● **AIM OF THE TASK**: Identify every line in the records below that contains the word "generate", and reproduce each one.

Dataset items
----

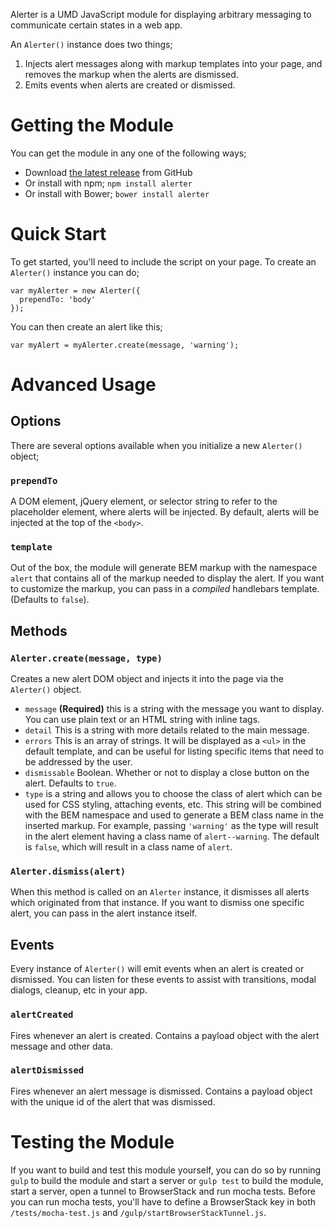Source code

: Alerter is a UMD JavaScript module for displaying arbitrary messaging to communicate certain states in a web app.

An `Alerter()` instance does two things;
1) Injects alert messages along with markup templates into your page, and removes the markup when the alerts are dismissed.
2) Emits events when alerts are created or dismissed.

# Getting the Module
You can get the module in any one of the following ways;
- Download [the latest release](https://github.com/blocks/alerter/releases) from GitHub
- Or install with npm; `npm install alerter`
- Or install with Bower; `bower install alerter`

# Quick Start
To get started, you'll need to include the script on your page. To create an `Alerter()` instance you can do;

```
var myAlerter = new Alerter({
  prependTo: 'body'
});
```

You can then create an alert like this;

`var myAlert = myAlerter.create(message, 'warning');`

# Advanced Usage

## Options
There are several options available when you initialize a new `Alerter()` object;

### `prependTo`
A DOM element, jQuery element, or selector string to refer to the placeholder element, where alerts will be injected. By default, alerts will be injected at the top of the `<body>`.

### `template`
Out of the box, the module will generate BEM markup with the namespace `alert` that contains all of the markup needed to display the alert. If you want to customize the markup, you can pass in a *compiled* handlebars template. (Defaults to `false`).

## Methods

### `Alerter.create(message, type)`
Creates a new alert DOM object and injects it into the page via the `Alerter()` object.
- `message` **(Required)** this is a string with the message you want to display. You can use plain text or an HTML string with inline tags.
- `detail` This is a string with more details related to the main message.
- `errors` This is an array of strings. It will be displayed as a `<ul>` in the default template, and can be useful for listing specific items that need to be addressed by the user.
- `dismissable`  Boolean. Whether or not to display a close button on the alert. Defaults to `true`.
- `type` is a string and allows you to choose the class of alert which can be used for CSS styling, attaching events, etc. This string will be combined with the BEM namespace and used to generate a BEM class name in the inserted markup. For example, passing `'warning'` as the type will result in the alert element having a class name of `alert--warning`. The default is `false`, which will result in a class name of `alert`.

### `Alerter.dismiss(alert)`
When this method is called on an `Alerter` instance, it dismisses all alerts which originated from that instance. If you want to dismiss one specific alert, you can pass in the alert instance itself.

## Events
Every instance of `Alerter()` will emit events when an alert is created or dismissed. You can listen for these events to assist with transitions, modal dialogs, cleanup, etc in your app.

### `alertCreated`
Fires whenever an alert is created. Contains a payload object with the alert message and other data.

### `alertDismissed`
Fires whenever an alert message is dismissed. Contains a payload object with the unique id of the alert that was dismissed.

# Testing the Module
If you want to build and test this module yourself, you can do so by running `gulp` to build the module and start a server or `gulp test` to build the module, start a server, open a tunnel to BrowserStack and run mocha tests. Before you can run mocha tests, you'll have to define a BrowserStack key in both `/tests/mocha-test.js` and `/gulp/startBrowserStackTunnel.js`.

----

● **ANSWER TO THIS PROBLEM**:
Out of the box, the module will generate BEM markup with the namespace `alert` that contains all of the markup needed to display the alert. If you want to customize the markup, you can pass in a *compiled* handlebars template. (Defaults to `false`).
- `type` is a string and allows you to choose the class of alert which can be used for CSS styling, attaching events, etc. This string will be combined with the BEM namespace and used to generate a BEM class name in the inserted markup. For example, passing `'warning'` as the type will result in the alert element having a class name of `alert--warning`. The default is `false`, which will result in a class name of `alert`.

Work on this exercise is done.